This was the signal for the others. The whole guard, shocked and surprised, put away their swords and sought out old friends, brothers, fathers, uncles, sons!

They moved up the galleries, the guard and the returned warriors, Starke in their midst. Threading up the cliff, through passage after passage, all talking at once. Or so it seemed. The guards did the talking. None of the dead warriors replied. They only seemed to. Starke heard the music strong and clear everywhere.

They reached the green gardens atop the cliff. By this time the entire city was awake. Women came running, bare-breasted and sobbing, and throwing themselves forward into the ranks of their lovers. Flowers showered over them.

"So this is war," muttered Starke, uneasily.

They stopped in the center of the great gardens.
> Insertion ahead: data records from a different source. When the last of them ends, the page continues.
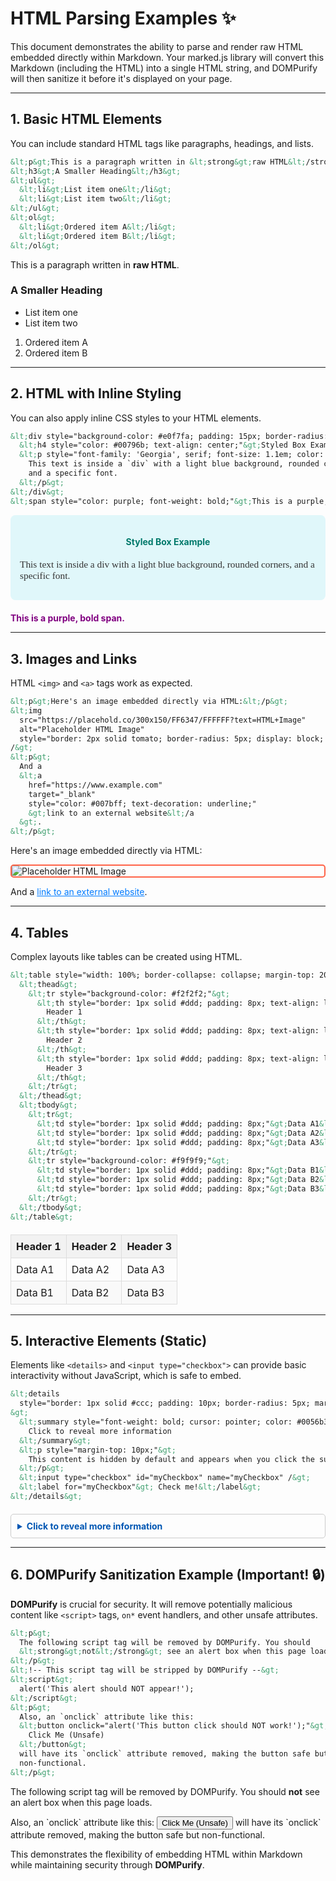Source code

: # HTML Parsing Examples ✨

This document demonstrates the ability to parse and render raw HTML embedded directly within Markdown. Your marked.js library will convert this Markdown (including the HTML) into a single HTML string, and DOMPurify will then sanitize it before it's displayed on your page.

-----

## 1. Basic HTML Elements

You can include standard HTML tags like paragraphs, headings, and lists.

```html
&lt;p&gt;This is a paragraph written in &lt;strong&gt;raw HTML&lt;/strong&gt;.&lt;/p&gt;
&lt;h3&gt;A Smaller Heading&lt;/h3&gt;
&lt;ul&gt;
  &lt;li&gt;List item one&lt;/li&gt;
  &lt;li&gt;List item two&lt;/li&gt;
&lt;/ul&gt;
&lt;ol&gt;
  &lt;li&gt;Ordered item A&lt;/li&gt;
  &lt;li&gt;Ordered item B&lt;/li&gt;
&lt;/ol&gt;
```

<p>This is a paragraph written in <strong>raw HTML</strong>.</p>
<h3>A Smaller Heading</h3>
<ul>
<li>List item one</li>
<li>List item two</li>
</ul>
<ol>
<li>Ordered item A</li>
<li>Ordered item B</li>
</ol>

-----

## 2. HTML with Inline Styling

You can also apply inline CSS styles to your HTML elements.

```html
&lt;div style="background-color: #e0f7fa; padding: 15px; border-radius: 8px; margin-bottom: 20px;"&gt;
  &lt;h4 style="color: #00796b; text-align: center;"&gt;Styled Box Example&lt;/h4&gt;
  &lt;p style="font-family: 'Georgia', serif; font-size: 1.1em; color: #333;"&gt;
    This text is inside a `div` with a light blue background, rounded corners,
    and a specific font.
  &lt;/p&gt;
&lt;/div&gt;
&lt;span style="color: purple; font-weight: bold;"&gt;This is a purple, bold span.&lt;/span&gt;
```

<div
style="background-color: #e0f7fa; padding: 15px; border-radius: 8px; margin-bottom: 20px;"
>
<h4 style="color: #00796b; text-align: center;">Styled Box Example</h4>
<p style="font-family: 'Georgia', serif; font-size: 1.1em; color: #333;">
This text is inside a div with a light blue background, rounded corners, and
a specific font.
</p>
</div>
<span style="color: purple; font-weight: bold;"
>This is a purple, bold span.</span
>

-----

## 3. Images and Links

HTML `<img>` and `<a>` tags work as expected.

```html
&lt;p&gt;Here's an image embedded directly via HTML:&lt;/p&gt;
&lt;img
  src="https://placehold.co/300x150/FF6347/FFFFFF?text=HTML+Image"
  alt="Placeholder HTML Image"
  style="border: 2px solid tomato; border-radius: 5px; display: block; margin: 10px 0;"
/&gt;
&lt;p&gt;
  And a
  &lt;a
    href="https://www.example.com"
    target="_blank"
    style="color: #007bff; text-decoration: underline;"
    &gt;link to an external website&lt;/a
  &gt;.
&lt;/p&gt;
```

<p>Here's an image embedded directly via HTML:</p>
<img
src="https://placehold.co/300x150/FF6347/FFFFFF?text=HTML+Image"
alt="Placeholder HTML Image"
style="border: 2px solid tomato; border-radius: 5px; display: block; margin: 10px 0;"
/>
<p>
And a
<a
href="https://www.example.com"
target="_blank"
style="color: #007bff; text-decoration: underline;"
>link to an external website</a
>.
</p>

-----

## 4. Tables

Complex layouts like tables can be created using HTML.

```html
&lt;table style="width: 100%; border-collapse: collapse; margin-top: 20px;"&gt;
  &lt;thead&gt;
    &lt;tr style="background-color: #f2f2f2;"&gt;
      &lt;th style="border: 1px solid #ddd; padding: 8px; text-align: left;"&gt;
        Header 1
      &lt;/th&gt;
      &lt;th style="border: 1px solid #ddd; padding: 8px; text-align: left;"&gt;
        Header 2
      &lt;/th&gt;
      &lt;th style="border: 1px solid #ddd; padding: 8px; text-align: left;"&gt;
        Header 3
      &lt;/th&gt;
    &lt;/tr&gt;
  &lt;/thead&gt;
  &lt;tbody&gt;
    &lt;tr&gt;
      &lt;td style="border: 1px solid #ddd; padding: 8px;"&gt;Data A1&lt;/td&gt;
      &lt;td style="border: 1px solid #ddd; padding: 8px;"&gt;Data A2&lt;/td&gt;
      &lt;td style="border: 1px solid #ddd; padding: 8px;"&gt;Data A3&lt;/td&gt;
    &lt;/tr&gt;
    &lt;tr style="background-color: #f9f9f9;"&gt;
      &lt;td style="border: 1px solid #ddd; padding: 8px;"&gt;Data B1&lt;/td&gt;
      &lt;td style="border: 1px solid #ddd; padding: 8px;"&gt;Data B2&lt;/td&gt;
      &lt;td style="border: 1px solid #ddd; padding: 8px;"&gt;Data B3&lt;/td&gt;
    &lt;/tr&gt;
  &lt;/tbody&gt;
&lt;/table&gt;
```

<table style="width: 100%; border-collapse: collapse; margin-top: 20px;">
<thead>
<tr style="background-color: #f2f2f2;">
<th style="border: 1px solid #ddd; padding: 8px; text-align: left;">
Header 1
</th>
<th style="border: 1px solid #ddd; padding: 8px; text-align: left;">
Header 2
</th>
<th style="border: 1px solid #ddd; padding: 8px; text-align: left;">
Header 3
</th>
</tr>
</thead>
<tbody>
<tr>
<td style="border: 1px solid #ddd; padding: 8px;">Data A1</td>
<td style="border: 1px solid #ddd; padding: 8px;">Data A2</td>
<td style="border: 1px solid #ddd; padding: 8px;">Data A3</td>
</tr>
<tr style="background-color: #f9f9f9;">
<td style="border: 1px solid #ddd; padding: 8px;">Data B1</td>
<td style="border: 1px solid #ddd; padding: 8px;">Data B2</td>
<td style="border: 1px solid #ddd; padding: 8px;">Data B3</td>
</tr>
</tbody>
</table>

-----

## 5. Interactive Elements (Static)

Elements like `<details>` and `<input type="checkbox">` can provide basic interactivity without JavaScript, which is safe to embed.

```html
&lt;details
  style="border: 1px solid #ccc; padding: 10px; border-radius: 5px; margin-top: 20px;"
&gt;
  &lt;summary style="font-weight: bold; cursor: pointer; color: #0056b3;"&gt;
    Click to reveal more information
  &lt;/summary&gt;
  &lt;p style="margin-top: 10px;"&gt;
    This content is hidden by default and appears when you click the summary.
  &lt;/p&gt;
  &lt;input type="checkbox" id="myCheckbox" name="myCheckbox" /&gt;
  &lt;label for="myCheckbox"&gt; Check me!&lt;/label&gt;
&lt;/details&gt;
```

<details
style="border: 1px solid #ccc; padding: 10px; border-radius: 5px; margin-top: 20px;"
>
<summary style="font-weight: bold; cursor: pointer; color: #0056b3;">
Click to reveal more information
</summary>
<p style="margin-top: 10px;">
This content is hidden by default and appears when you click the summary.
</p>
<input type="checkbox" id="myCheckbox" name="myCheckbox" />
<label for="myCheckbox"> Check me!</label>
</details>

-----

## 6. DOMPurify Sanitization Example (Important! 🔒)

**DOMPurify** is crucial for security. It will remove potentially malicious content like `<script>` tags, `on*` event handlers, and other unsafe attributes.

```html
&lt;p&gt;
  The following script tag will be removed by DOMPurify. You should
  &lt;strong&gt;not&lt;/strong&gt; see an alert box when this page loads.
&lt;/p&gt;
&lt;!-- This script tag will be stripped by DOMPurify --&gt;
&lt;script&gt;
  alert('This alert should NOT appear!');
&lt;/script&gt;
&lt;p&gt;
  Also, an `onclick` attribute like this:
  &lt;button onclick="alert('This button click should NOT work!');"&gt;
    Click Me (Unsafe)
  &lt;/button&gt;
  will have its `onclick` attribute removed, making the button safe but
  non-functional.
&lt;/p&gt;
```

<p>
The following script tag will be removed by DOMPurify. You should
<strong>not</strong> see an alert box when this page loads.
</p>
<script>
alert('This alert should NOT appear!');
</script>
<p>
Also, an `onclick` attribute like this:
<button onclick="alert('This button click should NOT work!');">
Click Me (Unsafe)
</button>
will have its `onclick` attribute removed, making the button safe but
non-functional.
</p>

This demonstrates the flexibility of embedding HTML within Markdown while maintaining security through **DOMPurify**.
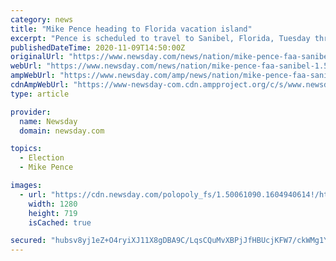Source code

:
 ```yaml
---
category: news
title: "Mike Pence heading to Florida vacation island"
excerpt: "Pence is scheduled to travel to Sanibel, Florida, Tuesday through Saturday, according to the Federal Aviation Administration."
publishedDateTime: 2020-11-09T14:50:00Z
originalUrl: "https://www.newsday.com/news/nation/mike-pence-faa-sanibel-1.50061089"
webUrl: "https://www.newsday.com/news/nation/mike-pence-faa-sanibel-1.50061089"
ampWebUrl: "https://www.newsday.com/amp/news/nation/mike-pence-faa-sanibel-1.50061089"
cdnAmpWebUrl: "https://www-newsday-com.cdn.ampproject.org/c/s/www.newsday.com/amp/news/nation/mike-pence-faa-sanibel-1.50061089"
type: article

provider:
  name: Newsday
  domain: newsday.com

topics:
  - Election
  - Mike Pence

images:
  - url: "https://cdn.newsday.com/polopoly_fs/1.50061090.1604940614!/httpImage/image.jpg_gen/derivatives/landscape_1280/image.jpg"
    width: 1280
    height: 719
    isCached: true

secured: "hubsv8yj1eZ+O4ryiXJ11X8gDBA9C/LqsCQuMvXBPjJfHBUcjKFW7/ckWMg1Y1HttDueVsJX+ivJlbZJepv7LYNkP8ceOJ6SOWwOeF7O+KeIEfPhgaAHWYpWqZJOeLckYQE7LYkAGewswr9lHrBYMBZVFyou1TvQZ/jPDHoTisBxWmO0JueU8+QHzw6CE6VAbm4zlWjhwDppbxcAMaddCw3bhku+upVw+TFy//+scbI6yEavxrGWELsowcPfh9q/CCYYF/cL+kLt0ScYBrPdbcp1IucMXEfGfeiRiEumcKW1NZ/VZT7CKqpL25p0JHMq6KTu1Ole/lg6N6XQ1ZIegtM73Kk2yx3ycvwxJRZm5Xo=;q69NxtK5qp5wiMarMkR/eQ=="
---
```


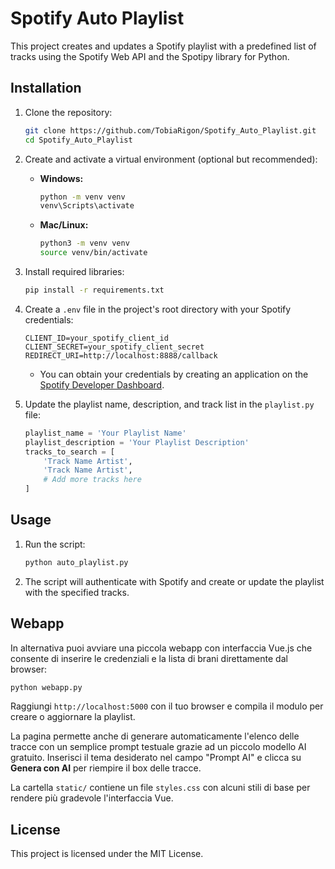 # Spotify Auto Playlist

This project creates and updates a Spotify playlist with a predefined list of tracks using the Spotify Web API and the Spotipy library for Python.

## Installation

1. Clone the repository:

   ```bash
   git clone https://github.com/TobiaRigon/Spotify_Auto_Playlist.git
   cd Spotify_Auto_Playlist
   ```

2. Create and activate a virtual environment (optional but recommended):

   - **Windows:**
     ```bash
     python -m venv venv
     venv\Scripts\activate
     ```
   - **Mac/Linux:**
     ```bash
     python3 -m venv venv
     source venv/bin/activate
     ```

3. Install required libraries:

   ```bash
   pip install -r requirements.txt
   ```

4. Create a `.env` file in the project's root directory with your Spotify credentials:

   ```plaintext
   CLIENT_ID=your_spotify_client_id
   CLIENT_SECRET=your_spotify_client_secret
   REDIRECT_URI=http://localhost:8888/callback
   ```

   - You can obtain your credentials by creating an application on the [Spotify Developer Dashboard](https://developer.spotify.com/dashboard/applications).

5. Update the playlist name, description, and track list in the `playlist.py` file:

   ```python
   playlist_name = 'Your Playlist Name'
   playlist_description = 'Your Playlist Description'
   tracks_to_search = [
       'Track Name Artist',
       'Track Name Artist',
       # Add more tracks here
   ]
   ```

## Usage

1. Run the script:

   ```bash
   python auto_playlist.py
   ```

2. The script will authenticate with Spotify and create or update the playlist with the specified tracks.

## Webapp

In alternativa puoi avviare una piccola webapp con interfaccia Vue.js che consente di inserire le credenziali e la lista di brani direttamente dal browser:

```bash
python webapp.py
```

Raggiungi `http://localhost:5000` con il tuo browser e compila il modulo per creare o aggiornare la playlist.

La pagina permette anche di generare automaticamente l'elenco delle tracce con un semplice prompt testuale grazie ad un piccolo modello AI gratuito. Inserisci il tema desiderato nel campo "Prompt AI" e clicca su **Genera con AI** per riempire il box delle tracce.

La cartella `static/` contiene un file `styles.css` con alcuni stili di base per rendere più gradevole l'interfaccia Vue.

## License

This project is licensed under the MIT License.
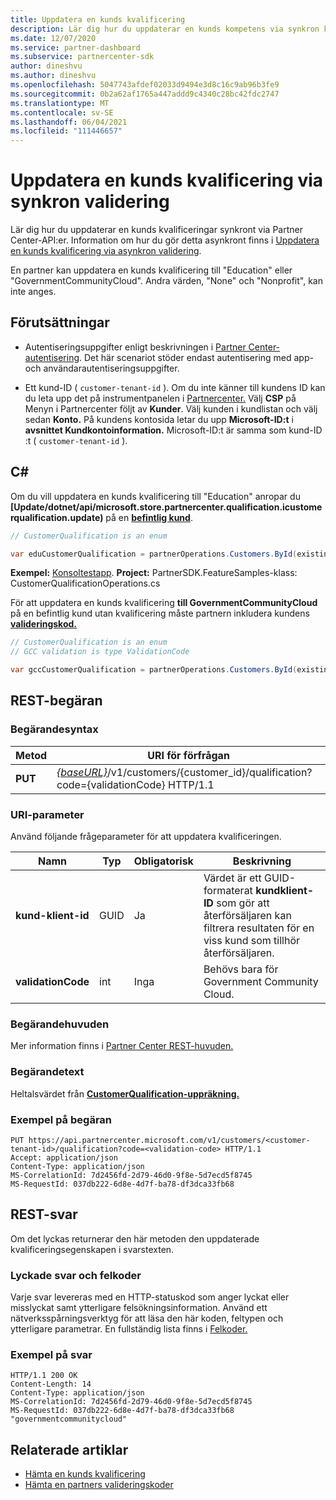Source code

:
 ```yaml
---
title: Uppdatera en kunds kvalificering
description: Lär dig hur du uppdaterar en kunds kompetens via synkron kontroll eller kontroll, inklusive adressen som är associerad med profilen.
ms.date: 12/07/2020
ms.service: partner-dashboard
ms.subservice: partnercenter-sdk
author: dineshvu
ms.author: dineshvu
ms.openlocfilehash: 5047743afdef02033d9494e3d8c16c9ab96b3fe9
ms.sourcegitcommit: 0b2a62af1765a447addd9c4340c28bc42fdc2747
ms.translationtype: MT
ms.contentlocale: sv-SE
ms.lasthandoff: 06/04/2021
ms.locfileid: "111446657"
---
```

# <a name="update-a-customers-qualification-via-synchronous-validation"></a>Uppdatera en kunds kvalificering via synkron validering

Lär dig hur du uppdaterar en kunds kvalificeringar synkront via Partner Center-API:er. Information om hur du gör detta asynkront finns i [Uppdatera en kunds kvalificering via asynkron validering](update-customer-qualification-asynchronous.md).

En partner kan uppdatera en kunds kvalificering till "Education" eller "GovernmentCommunityCloud". Andra värden, "None" och "Nonprofit", kan inte anges.

## <a name="prerequisites"></a>Förutsättningar

- Autentiseringsuppgifter enligt beskrivningen i [Partner Center-autentisering](partner-center-authentication.md). Det här scenariot stöder endast autentisering med app- och användarautentiseringsuppgifter.

- Ett kund-ID ( `customer-tenant-id` ). Om du inte känner till kundens ID kan du leta upp det på instrumentpanelen i [Partnercenter.](https://partner.microsoft.com/dashboard) Välj **CSP** på Menyn i Partnercenter följt av **Kunder**. Välj kunden i kundlistan och välj sedan **Konto.** På kundens kontosida letar du upp **Microsoft-ID:t** i **avsnittet Kundkontoinformation.** Microsoft-ID:t är samma som kund-ID :t ( `customer-tenant-id` ).

## <a name="c"></a>C\#

Om du vill uppdatera en kunds kvalificering till "Education" anropar du **[Update/dotnet/api/microsoft.store.partnercenter.qualification.icustomerqualification.update)** på en  [**befintlig kund**](/dotnet/api/microsoft.store.partnercenter.models.customers.customer).

``` csharp
// CustomerQualification is an enum

var eduCustomerQualification = partnerOperations.Customers.ById(existingCustomer.Id).Qualification.Update(CustomerQualification.Education);
```

**Exempel:** [Konsoltestapp](console-test-app.md). **Project:** PartnerSDK.FeatureSamples-klass: CustomerQualificationOperations.cs 

För att uppdatera en kunds kvalificering **till GovernmentCommunityCloud** på en befintlig kund utan kvalificering måste partnern inkludera kundens [**valideringskod.**](utility-resources.md#validationcode)

``` csharp
// CustomerQualification is an enum
// GCC validation is type ValidationCode

var gccCustomerQualification = partnerOperations.Customers.ById(existingCustomer.Id).Qualification.Update(CustomerQualification.GovernmentCommunityCloud, gccValidation);
```

## <a name="rest-request"></a>REST-begäran

### <a name="request-syntax"></a>Begärandesyntax

| Metod  | URI för förfrågan                                                                                             |
|---------|---------------------------------------------------------------------------------------------------------|
| **PUT** | [*{baseURL}*](partner-center-rest-urls.md)/v1/customers/{customer_id}/qualification?code={validationCode} HTTP/1.1 |

### <a name="uri-parameter"></a>URI-parameter

Använd följande frågeparameter för att uppdatera kvalificeringen.

| Namn                   | Typ | Obligatorisk | Beskrivning                                                                                                                                            |
|------------------------|------|----------|--------------------------------------------------------------------------------------------------------------------------------------------------------|
| **kund-klient-id** | GUID | Ja      | Värdet är ett GUID-formaterat **kundklient-ID** som gör att återförsäljaren kan filtrera resultaten för en viss kund som tillhör återförsäljaren. |
| **validationCode**     | int  | Inga       | Behövs bara för Government Community Cloud.                                                                                                            |

### <a name="request-headers"></a>Begärandehuvuden

Mer information finns i [Partner Center REST-huvuden.](headers.md)

### <a name="request-body"></a>Begärandetext

Heltalsvärdet från [**CustomerQualification-uppräkning.**](/dotnet/api/microsoft.store.partnercenter.models.customers.customerqualification)

### <a name="request-example"></a>Exempel på begäran

```http
PUT https://api.partnercenter.microsoft.com/v1/customers/<customer-tenant-id>/qualification?code=<validation-code> HTTP/1.1
Accept: application/json
Content-Type: application/json
MS-CorrelationId: 7d2456fd-2d79-46d0-9f8e-5d7ecd5f8745
MS-RequestId: 037db222-6d8e-4d7f-ba78-df3dca33fb68

```

## <a name="rest-response"></a>REST-svar

Om det lyckas returnerar den här metoden den uppdaterade kvalificeringsegenskapen i svarstexten. [](/dotnet/api/microsoft.store.partnercenter.customers.icustomer.qualification)

### <a name="response-success-and-error-codes"></a>Lyckade svar och felkoder

Varje svar levereras med en HTTP-statuskod som anger lyckat eller misslyckat samt ytterligare felsökningsinformation. Använd ett nätverksspårningsverktyg för att läsa den här koden, feltypen och ytterligare parametrar. En fullständig lista finns i [Felkoder.](error-codes.md)

### <a name="response-example"></a>Exempel på svar

```http
HTTP/1.1 200 OK
Content-Length: 14
Content-Type: application/json
MS-CorrelationId: 7d2456fd-2d79-46d0-9f8e-5d7ecd5f8745
MS-RequestId: 037db222-6d8e-4d7f-ba78-df3dca33fb68
"governmentcommunitycloud"
```

## <a name="related-articles"></a>Relaterade artiklar

- [Hämta en kunds kvalificering](./get-customer-qualification-synchronous.md)
- [Hämta en partners valideringskoder](get-a-partner-s-validation-codes.md)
The crowd milled happily, not yet aware of the strange silence from their men. They were too happy to notice.

"Now," cried Starke to himself. "Now's the time. Now!"

As if in answer, a wild skirling of harps out of the sky.

The crowd stopped laughing only when the returned warriors of Falga swept forward, their hands lifted and groping before them....

The crying in the streets was like a far siren wailing. Metal made a harsh clangor that was sheathed in silence at the same moment metal found flesh to lie in. A vicious pantomime was concluded in the green moist gardens.

Starke watched from Rann's empty citadel. Fog plumes strolled by the archways and a thick rain fell. It came like a blood squall and washed the garden below until you could not tell rain from blood.